Mailman 3 Modifying the PyUnicode_FromUnicode result - Python-Dev - python.org

newer
Iterators, generators and 2.2 (was...

Modifying the PyUnicode_FromUnicode result

older
Re: Cygwin Python Distribution...

Martin v. Loewis

21 Apr 2001 21 Apr '01

2:51 a.m.

Currently, a number of routines assume that the result of PyUnicode_FromUnicode can be modified, i.e. they mutate the resulting unicode object. Look at unicodeobject.c:fixup for an example, and assume that fixfct is fixtitle (*). This is different from PyString_FromStringAndSize, whose result can be only modified if the str argument is NULL. These routines broke after I applied my caching patch, since now PyUnicode_FromUnicode may return an existing string. Is that difference intentional? My feeling is that it is an error to modify a unicode object, unless it is known not to be initialized. Regards, Martin P.S. This was actually the first failure case when running test_unicodedata under my patch.

Reply

Sign in to reply online Use email software

Show replies by thread

M.-A. Lemburg

21 Apr 21 Apr

3:43 a.m.

"Martin v. Loewis" wrote:

Currently, a number of routines assume that the result of PyUnicode_FromUnicode can be modified, i.e. they mutate the resulting unicode object. Look at unicodeobject.c:fixup for an example, and assume that fixfct is fixtitle (*).

This is true for the APIs in unicodeobject.c: as long as the newly created object hasn't "left" the Unicode implementation, the APIs in there are free to modify the otherwise immutable object.

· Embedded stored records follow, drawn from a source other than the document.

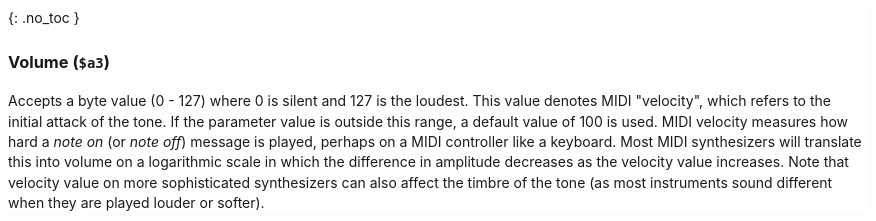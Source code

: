 {: .no_toc }
### Volume (`$a3`)

Accepts a byte value (0 - 127) where 0 is silent and 127 is the loudest.
This value denotes MIDI "velocity", which refers to the initial attack of the tone.
If the parameter value is outside this range, a default value of 100 is used.
MIDI velocity measures how hard a *note on* (or *note off*)
message is played, perhaps on a MIDI controller like a keyboard. Most
MIDI synthesizers will translate this into volume on a logarithmic scale
in which the difference in amplitude decreases as the velocity value increases.
Note that velocity value on more sophisticated synthesizers can also
affect the timbre of the tone (as most instruments sound different when
they are played louder or softer).

[`java.nio.channels.FileChannel`]: {{site.java_se_docs}}/java.base/java/nio/channels/Channel.html
[`java.util.Date.getTime()`]: {{site.java_se_docs}}/java.base/java/util/Date.html#getTime()
[`java.util.Random`]: {{site.java_se_docs}}/java.base/java/util/Random.html
[`javax.sound.midi`]: {{site.java_se_docs}}/java.desktop/javax/sound/midi/package-summary.html
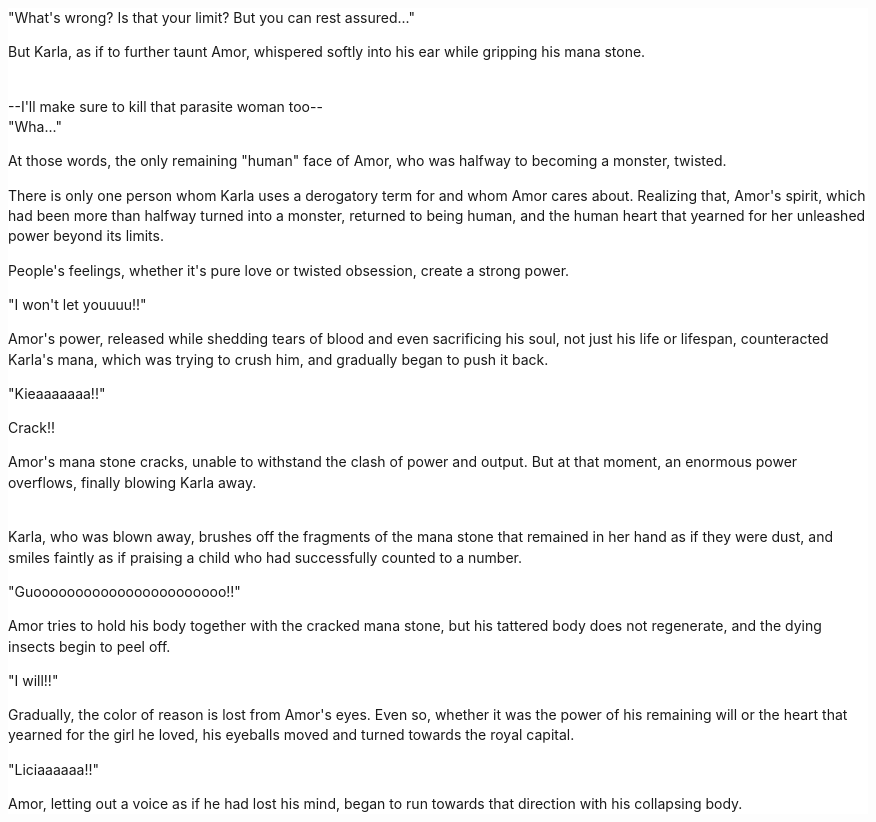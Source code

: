 "What's wrong? Is that your limit? But you can rest assured..."

But Karla, as if to further taunt Amor, whispered softly into his ear
while gripping his mana stone.

<br />
--I'll make sure to kill that parasite woman too--

<br />
"Wha..."

At those words, the only remaining "human" face of Amor, who was halfway
to becoming a monster, twisted.

There is only one person whom Karla uses a derogatory term for and whom
Amor cares about. Realizing that, Amor's spirit, which had been more
than halfway turned into a monster, returned to being human, and the
human heart that yearned for her unleashed power beyond its limits.

People's feelings, whether it's pure love or twisted obsession, create a
strong power.

"I won't let youuuu!!"

Amor's power, released while shedding tears of blood and even
sacrificing his soul, not just his life or lifespan, counteracted
Karla's mana, which was trying to crush him, and gradually began to push
it back.

"Kieaaaaaaa!!"

Crack!!

Amor's mana stone cracks, unable to withstand the clash of power and
output. But at that moment, an enormous power overflows, finally blowing
Karla away.

<br />
Karla, who was blown away, brushes off the fragments of the mana stone
that remained in her hand as if they were dust, and smiles faintly as if
praising a child who had successfully counted to a number.

"Guooooooooooooooooooooooo!!"

Amor tries to hold his body together with the cracked mana stone, but
his tattered body does not regenerate, and the dying insects begin to
peel off.

"I will!!"

Gradually, the color of reason is lost from Amor's eyes. Even so,
whether it was the power of his remaining will or the heart that yearned
for the girl he loved, his eyeballs moved and turned towards the royal
capital.

"Liciaaaaaa!!"

Amor, letting out a voice as if he had lost his mind, began to run
towards that direction with his collapsing body.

This is different from PyString_FromStringAndSize, whose result can be only modified if the str argument is NULL.

These routines broke after I applied my caching patch, since now PyUnicode_FromUnicode may return an existing string.

Is that difference intentional? My feeling is that it is an error to modify a unicode object, unless it is known not to be initialized.

It is an error, but only for code outside the implementation, i.e. programs using the public API may only modify the contents when calling PyUnicode_FromUnicode() with NULL as u argument. Sorry for not remembering this when reviewing your patch on SF. -- Marc-Andre Lemburg ______________________________________________________________________ Company & Consulting: http://www.egenix.com/ Python Pages: http://www.lemburg.com/python/

Reply

Sign in to reply online Use email software

Martin v. Loewis

5:07 a.m.

This is true for the APIs in unicodeobject.c: as long as the newly created object hasn't "left" the Unicode implementation, the APIs in there are free to modify the otherwise immutable object.

That means that PyUnicode_FromUnicode does give a guarantee to return a fresh object, right? Then I cannot understand why it only gives this guarantee to callers inside unicodeobject.c, and not to other callers... Regards, Martin

Reply

Sign in to reply online Use email software

M.-A. Lemburg

6:15 a.m.

"Martin v. Loewis" wrote:

...
This is true for the APIs in unicodeobject.c: as long as the newly created object hasn't "left" the Unicode implementation, the APIs in there are free to modify the otherwise immutable object.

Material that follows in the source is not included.